== Segment start ==

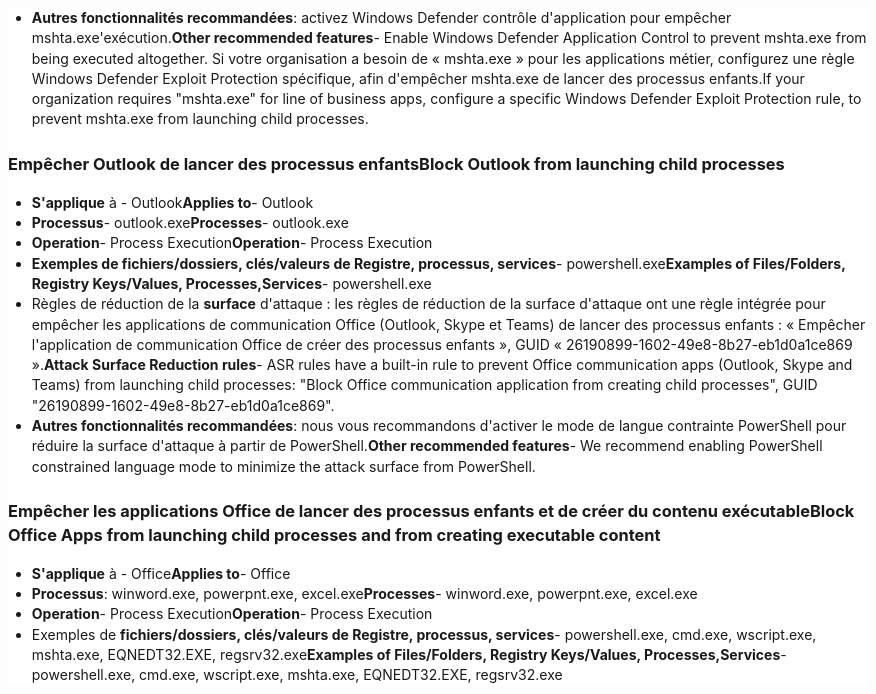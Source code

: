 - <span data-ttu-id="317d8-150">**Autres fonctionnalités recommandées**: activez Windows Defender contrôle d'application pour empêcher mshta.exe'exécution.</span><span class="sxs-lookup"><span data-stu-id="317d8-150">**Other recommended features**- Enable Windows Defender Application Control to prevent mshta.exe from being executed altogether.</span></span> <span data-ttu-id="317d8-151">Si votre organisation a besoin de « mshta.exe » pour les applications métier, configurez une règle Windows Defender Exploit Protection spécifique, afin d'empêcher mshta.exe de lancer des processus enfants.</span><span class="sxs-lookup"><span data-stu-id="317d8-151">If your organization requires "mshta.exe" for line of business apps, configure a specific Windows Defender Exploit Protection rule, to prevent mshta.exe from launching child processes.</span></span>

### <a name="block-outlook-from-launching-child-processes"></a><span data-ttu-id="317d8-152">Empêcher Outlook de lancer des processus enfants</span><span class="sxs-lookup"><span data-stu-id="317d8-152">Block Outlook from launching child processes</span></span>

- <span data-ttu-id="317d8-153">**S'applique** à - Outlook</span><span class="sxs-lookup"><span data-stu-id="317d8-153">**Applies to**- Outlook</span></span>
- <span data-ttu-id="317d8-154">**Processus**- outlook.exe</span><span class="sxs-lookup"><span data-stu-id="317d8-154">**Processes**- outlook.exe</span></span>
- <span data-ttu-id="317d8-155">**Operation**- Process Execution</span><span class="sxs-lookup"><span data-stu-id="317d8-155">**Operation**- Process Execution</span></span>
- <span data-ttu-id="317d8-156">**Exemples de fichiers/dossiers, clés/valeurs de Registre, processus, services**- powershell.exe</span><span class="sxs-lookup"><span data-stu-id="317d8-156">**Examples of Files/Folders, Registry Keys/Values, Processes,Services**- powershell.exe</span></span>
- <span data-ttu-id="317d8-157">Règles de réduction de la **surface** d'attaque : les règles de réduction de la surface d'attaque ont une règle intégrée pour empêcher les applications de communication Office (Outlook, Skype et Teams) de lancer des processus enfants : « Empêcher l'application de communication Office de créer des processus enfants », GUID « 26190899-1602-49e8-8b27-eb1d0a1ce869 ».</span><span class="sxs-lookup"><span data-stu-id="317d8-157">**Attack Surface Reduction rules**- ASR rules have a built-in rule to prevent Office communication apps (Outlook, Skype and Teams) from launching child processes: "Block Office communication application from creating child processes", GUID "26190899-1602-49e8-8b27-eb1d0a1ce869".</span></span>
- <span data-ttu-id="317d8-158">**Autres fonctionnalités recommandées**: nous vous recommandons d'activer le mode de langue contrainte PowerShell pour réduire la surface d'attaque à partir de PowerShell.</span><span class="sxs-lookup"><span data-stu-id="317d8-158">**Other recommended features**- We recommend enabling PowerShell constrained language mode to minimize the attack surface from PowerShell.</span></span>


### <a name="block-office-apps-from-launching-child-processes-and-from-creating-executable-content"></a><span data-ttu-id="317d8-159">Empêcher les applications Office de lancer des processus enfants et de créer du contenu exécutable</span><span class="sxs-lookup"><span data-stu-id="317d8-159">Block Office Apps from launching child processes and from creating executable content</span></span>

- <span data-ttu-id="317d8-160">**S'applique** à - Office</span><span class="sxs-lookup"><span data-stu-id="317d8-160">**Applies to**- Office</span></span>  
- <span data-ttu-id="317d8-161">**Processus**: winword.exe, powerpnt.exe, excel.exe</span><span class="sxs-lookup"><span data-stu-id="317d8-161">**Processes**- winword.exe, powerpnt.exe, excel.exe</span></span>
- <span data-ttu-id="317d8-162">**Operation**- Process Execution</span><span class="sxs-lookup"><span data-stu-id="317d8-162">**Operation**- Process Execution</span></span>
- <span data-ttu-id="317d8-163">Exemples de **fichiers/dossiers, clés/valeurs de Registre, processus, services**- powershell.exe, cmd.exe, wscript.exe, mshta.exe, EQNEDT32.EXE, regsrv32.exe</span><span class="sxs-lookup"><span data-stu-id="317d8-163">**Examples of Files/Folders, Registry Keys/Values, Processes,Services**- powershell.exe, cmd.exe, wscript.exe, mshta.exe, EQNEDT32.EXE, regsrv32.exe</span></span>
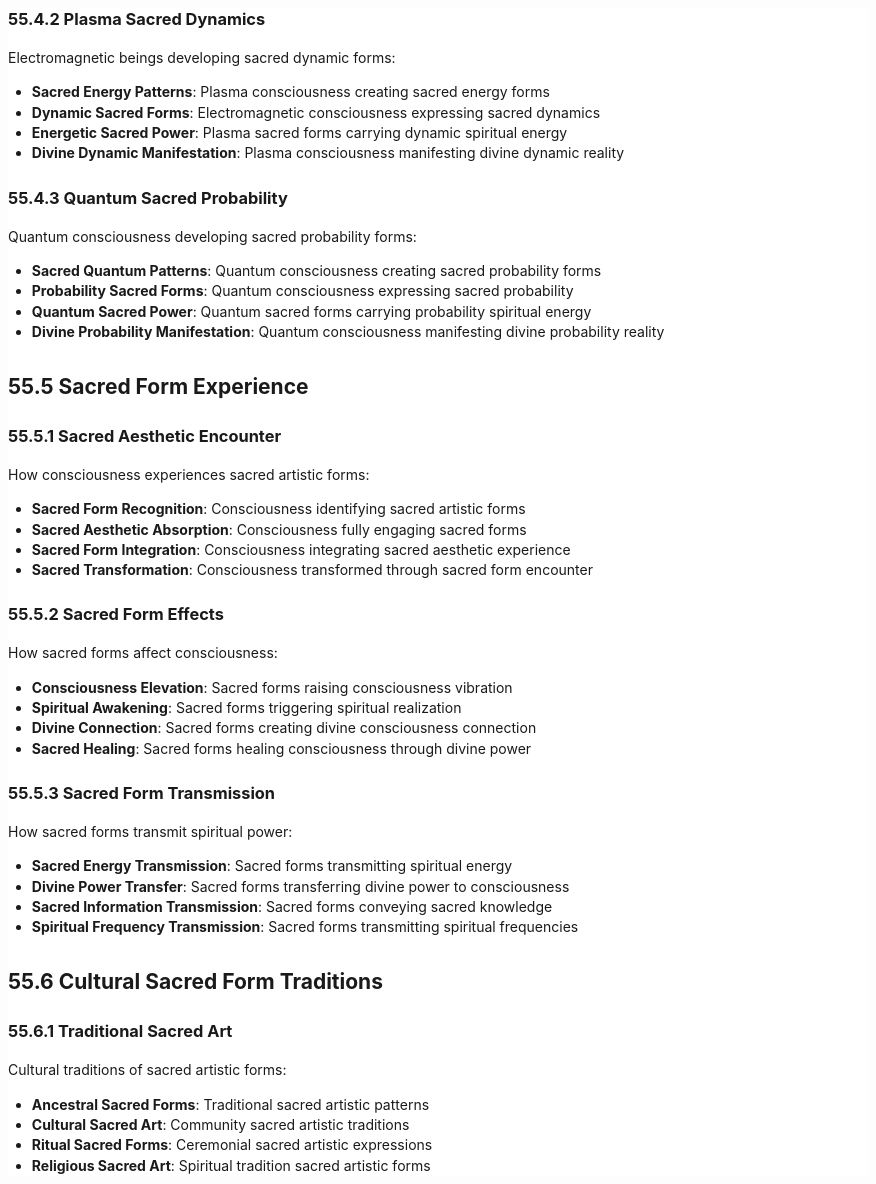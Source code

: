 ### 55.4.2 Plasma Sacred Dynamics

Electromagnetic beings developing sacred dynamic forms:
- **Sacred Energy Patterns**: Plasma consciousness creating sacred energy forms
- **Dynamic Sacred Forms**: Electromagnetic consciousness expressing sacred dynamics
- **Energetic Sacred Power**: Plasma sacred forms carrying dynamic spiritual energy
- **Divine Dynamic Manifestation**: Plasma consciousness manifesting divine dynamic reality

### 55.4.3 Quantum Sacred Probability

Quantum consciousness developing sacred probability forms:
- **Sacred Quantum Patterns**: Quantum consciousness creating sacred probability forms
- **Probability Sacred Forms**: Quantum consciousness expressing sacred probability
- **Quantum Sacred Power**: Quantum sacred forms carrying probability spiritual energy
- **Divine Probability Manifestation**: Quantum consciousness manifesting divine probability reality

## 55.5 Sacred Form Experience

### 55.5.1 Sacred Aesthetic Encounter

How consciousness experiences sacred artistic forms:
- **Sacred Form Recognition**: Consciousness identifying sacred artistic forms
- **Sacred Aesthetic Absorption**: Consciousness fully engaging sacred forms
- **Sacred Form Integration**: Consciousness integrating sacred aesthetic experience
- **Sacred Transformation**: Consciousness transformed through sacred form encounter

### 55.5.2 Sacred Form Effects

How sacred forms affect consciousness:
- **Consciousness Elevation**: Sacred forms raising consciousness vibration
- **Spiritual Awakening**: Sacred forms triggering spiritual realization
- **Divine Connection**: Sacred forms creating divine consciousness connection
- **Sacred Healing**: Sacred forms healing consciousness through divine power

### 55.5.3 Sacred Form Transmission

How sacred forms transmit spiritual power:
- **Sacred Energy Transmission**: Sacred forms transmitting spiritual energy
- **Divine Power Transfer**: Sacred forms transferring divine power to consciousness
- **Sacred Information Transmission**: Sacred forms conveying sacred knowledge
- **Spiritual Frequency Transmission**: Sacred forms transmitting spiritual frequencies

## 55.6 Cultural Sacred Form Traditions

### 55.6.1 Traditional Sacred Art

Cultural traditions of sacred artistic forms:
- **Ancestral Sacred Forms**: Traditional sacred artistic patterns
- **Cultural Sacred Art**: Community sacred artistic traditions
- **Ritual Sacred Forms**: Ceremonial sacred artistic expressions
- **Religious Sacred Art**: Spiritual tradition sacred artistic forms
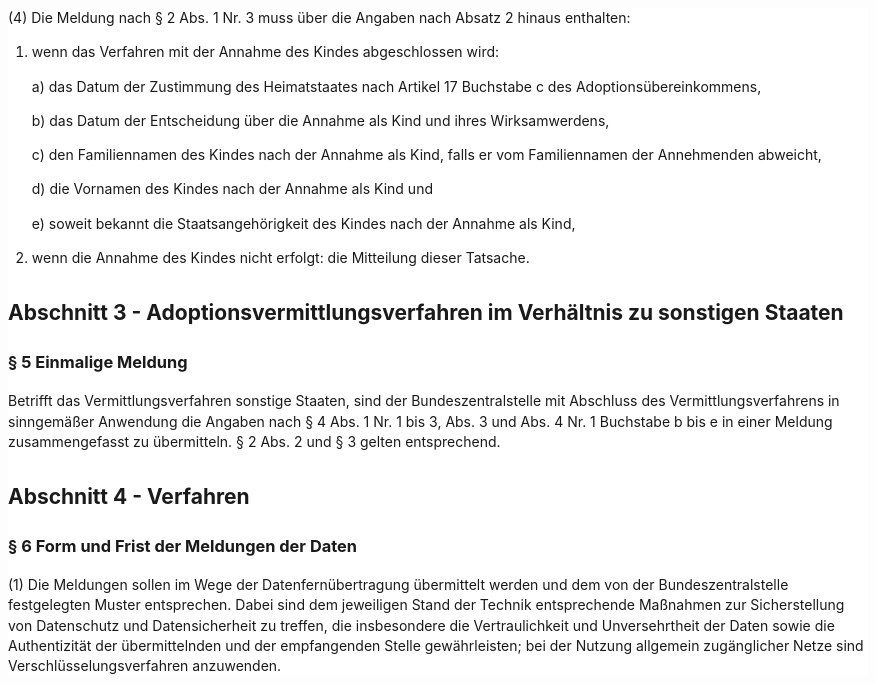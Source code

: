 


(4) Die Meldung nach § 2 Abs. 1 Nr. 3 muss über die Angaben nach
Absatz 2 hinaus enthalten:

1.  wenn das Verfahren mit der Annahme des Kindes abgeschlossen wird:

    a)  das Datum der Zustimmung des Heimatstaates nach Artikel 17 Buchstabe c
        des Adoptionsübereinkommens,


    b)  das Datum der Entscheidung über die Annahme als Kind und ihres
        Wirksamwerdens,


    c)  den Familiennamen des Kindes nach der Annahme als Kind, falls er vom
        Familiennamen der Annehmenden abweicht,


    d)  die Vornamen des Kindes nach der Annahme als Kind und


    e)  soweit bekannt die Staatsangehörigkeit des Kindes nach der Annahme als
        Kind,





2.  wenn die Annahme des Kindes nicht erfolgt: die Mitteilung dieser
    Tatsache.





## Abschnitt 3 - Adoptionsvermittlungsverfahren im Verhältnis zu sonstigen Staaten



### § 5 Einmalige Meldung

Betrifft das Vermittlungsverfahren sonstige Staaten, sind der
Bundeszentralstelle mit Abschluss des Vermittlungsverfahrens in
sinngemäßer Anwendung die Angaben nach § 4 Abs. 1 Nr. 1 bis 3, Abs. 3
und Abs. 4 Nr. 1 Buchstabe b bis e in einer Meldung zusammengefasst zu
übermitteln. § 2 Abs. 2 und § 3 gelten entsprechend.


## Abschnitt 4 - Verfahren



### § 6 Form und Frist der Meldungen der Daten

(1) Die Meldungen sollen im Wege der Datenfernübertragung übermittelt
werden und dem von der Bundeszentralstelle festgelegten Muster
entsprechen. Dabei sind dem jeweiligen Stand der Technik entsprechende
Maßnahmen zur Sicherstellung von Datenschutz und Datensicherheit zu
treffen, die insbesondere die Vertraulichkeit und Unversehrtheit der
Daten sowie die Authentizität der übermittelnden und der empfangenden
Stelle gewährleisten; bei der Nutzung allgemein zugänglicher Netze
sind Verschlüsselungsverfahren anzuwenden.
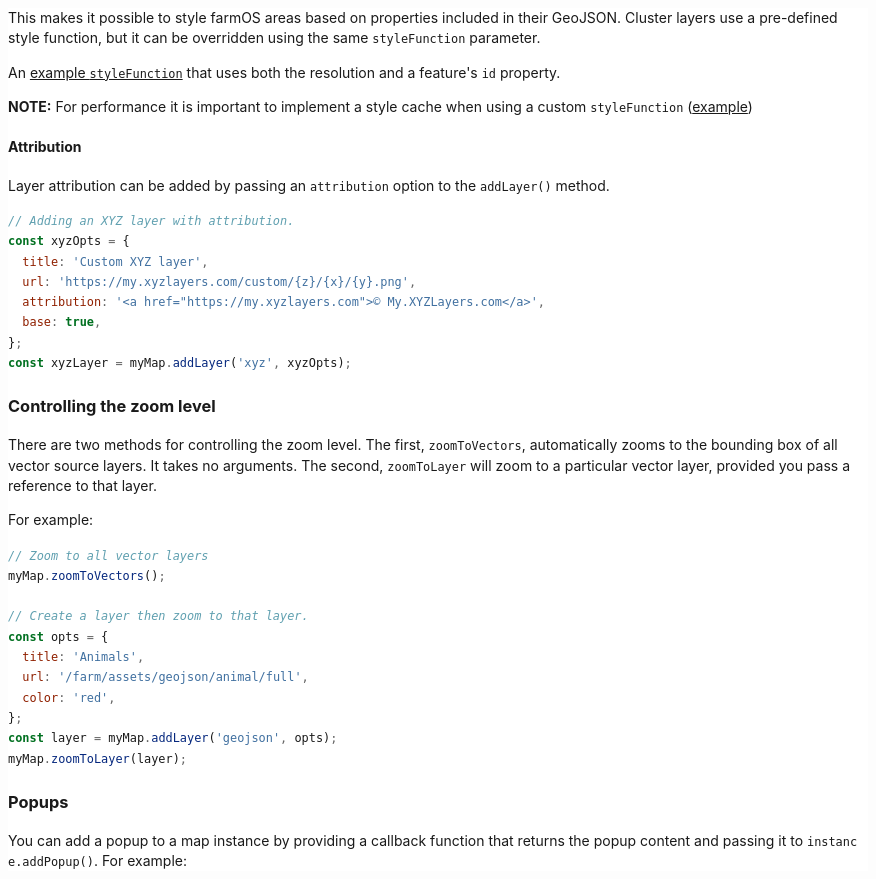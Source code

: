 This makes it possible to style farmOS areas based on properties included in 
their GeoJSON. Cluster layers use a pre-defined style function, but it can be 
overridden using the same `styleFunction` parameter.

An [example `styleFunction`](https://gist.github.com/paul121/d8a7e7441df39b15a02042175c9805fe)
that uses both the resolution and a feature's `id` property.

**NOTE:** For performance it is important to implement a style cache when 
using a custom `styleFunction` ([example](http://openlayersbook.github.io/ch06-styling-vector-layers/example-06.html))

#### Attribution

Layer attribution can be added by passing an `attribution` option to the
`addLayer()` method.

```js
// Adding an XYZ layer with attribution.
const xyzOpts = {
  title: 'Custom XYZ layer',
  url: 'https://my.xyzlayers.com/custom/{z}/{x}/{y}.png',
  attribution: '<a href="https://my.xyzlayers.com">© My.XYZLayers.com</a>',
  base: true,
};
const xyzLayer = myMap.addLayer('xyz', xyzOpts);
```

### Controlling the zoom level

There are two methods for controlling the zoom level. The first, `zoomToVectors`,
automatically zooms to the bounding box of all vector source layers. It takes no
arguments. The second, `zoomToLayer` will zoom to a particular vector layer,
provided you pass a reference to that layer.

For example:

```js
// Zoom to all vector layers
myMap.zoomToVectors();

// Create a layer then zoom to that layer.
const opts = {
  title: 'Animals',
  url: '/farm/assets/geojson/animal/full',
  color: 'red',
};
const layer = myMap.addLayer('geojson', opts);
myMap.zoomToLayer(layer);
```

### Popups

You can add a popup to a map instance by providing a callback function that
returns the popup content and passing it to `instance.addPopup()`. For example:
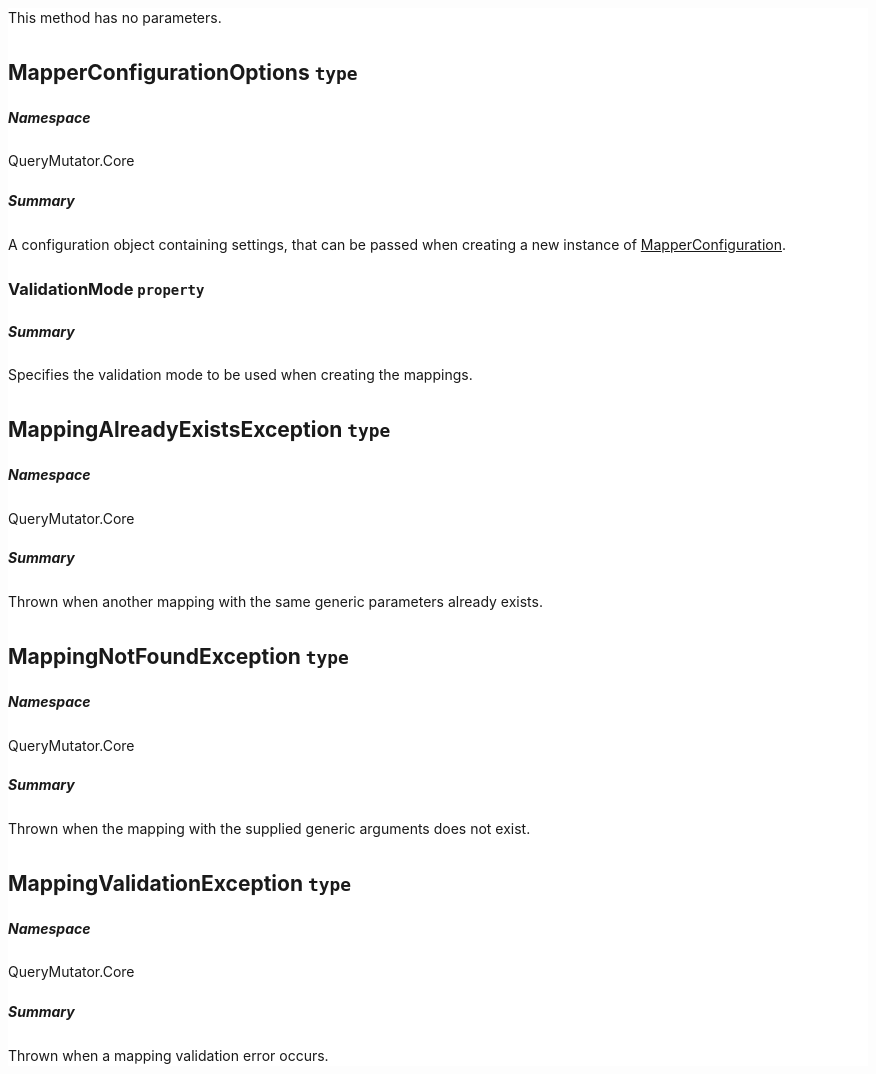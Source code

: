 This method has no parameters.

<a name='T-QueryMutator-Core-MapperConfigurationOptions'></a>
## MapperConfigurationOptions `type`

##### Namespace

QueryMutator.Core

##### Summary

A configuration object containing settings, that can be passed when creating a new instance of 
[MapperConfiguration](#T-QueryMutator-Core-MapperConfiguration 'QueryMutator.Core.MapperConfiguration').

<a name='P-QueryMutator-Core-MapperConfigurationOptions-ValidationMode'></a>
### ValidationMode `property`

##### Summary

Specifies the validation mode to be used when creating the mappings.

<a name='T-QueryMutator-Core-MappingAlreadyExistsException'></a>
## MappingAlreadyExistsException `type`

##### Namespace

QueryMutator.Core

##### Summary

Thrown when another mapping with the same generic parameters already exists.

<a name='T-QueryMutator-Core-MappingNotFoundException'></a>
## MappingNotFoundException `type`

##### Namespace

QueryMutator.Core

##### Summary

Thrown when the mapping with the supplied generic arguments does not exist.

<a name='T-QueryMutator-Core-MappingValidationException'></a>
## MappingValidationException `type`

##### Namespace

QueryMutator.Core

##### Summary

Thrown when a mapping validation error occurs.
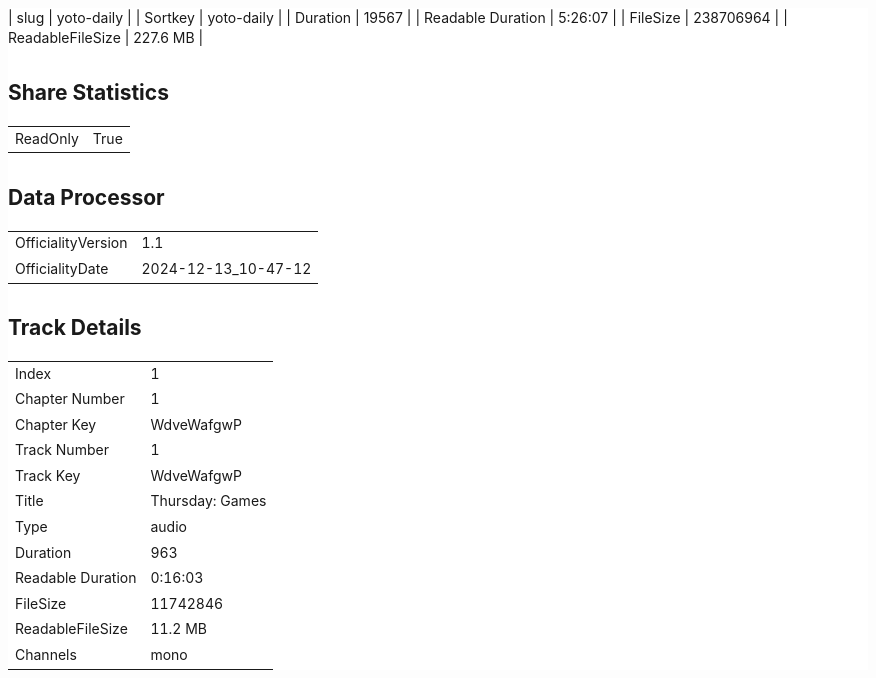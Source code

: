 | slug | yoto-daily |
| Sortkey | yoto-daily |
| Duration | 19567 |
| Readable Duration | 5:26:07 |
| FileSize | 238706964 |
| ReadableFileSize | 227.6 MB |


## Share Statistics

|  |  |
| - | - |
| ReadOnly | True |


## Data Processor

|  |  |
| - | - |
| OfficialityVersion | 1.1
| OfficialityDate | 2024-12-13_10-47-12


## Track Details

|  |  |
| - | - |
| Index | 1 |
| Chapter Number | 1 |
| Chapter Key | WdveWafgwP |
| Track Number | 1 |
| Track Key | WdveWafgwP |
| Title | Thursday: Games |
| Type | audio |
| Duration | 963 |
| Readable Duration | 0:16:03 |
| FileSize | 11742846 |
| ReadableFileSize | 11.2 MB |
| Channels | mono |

== Segment end ==

Keeping both end lines, retype exactly the lines from the first line of the material through the line that contains "launching child processes.</span></span>", but not the pictures.

Source code

: - <span data-ttu-id="317d8-150">**Autres fonctionnalités recommandées**: activez Windows Defender contrôle d'application pour empêcher mshta.exe'exécution.</span><span class="sxs-lookup"><span data-stu-id="317d8-150">**Other recommended features**- Enable Windows Defender Application Control to prevent mshta.exe from being executed altogether.</span></span> <span data-ttu-id="317d8-151">Si votre organisation a besoin de « mshta.exe » pour les applications métier, configurez une règle Windows Defender Exploit Protection spécifique, afin d'empêcher mshta.exe de lancer des processus enfants.</span><span class="sxs-lookup"><span data-stu-id="317d8-151">If your organization requires "mshta.exe" for line of business apps, configure a specific Windows Defender Exploit Protection rule, to prevent mshta.exe from launching child processes.</span></span>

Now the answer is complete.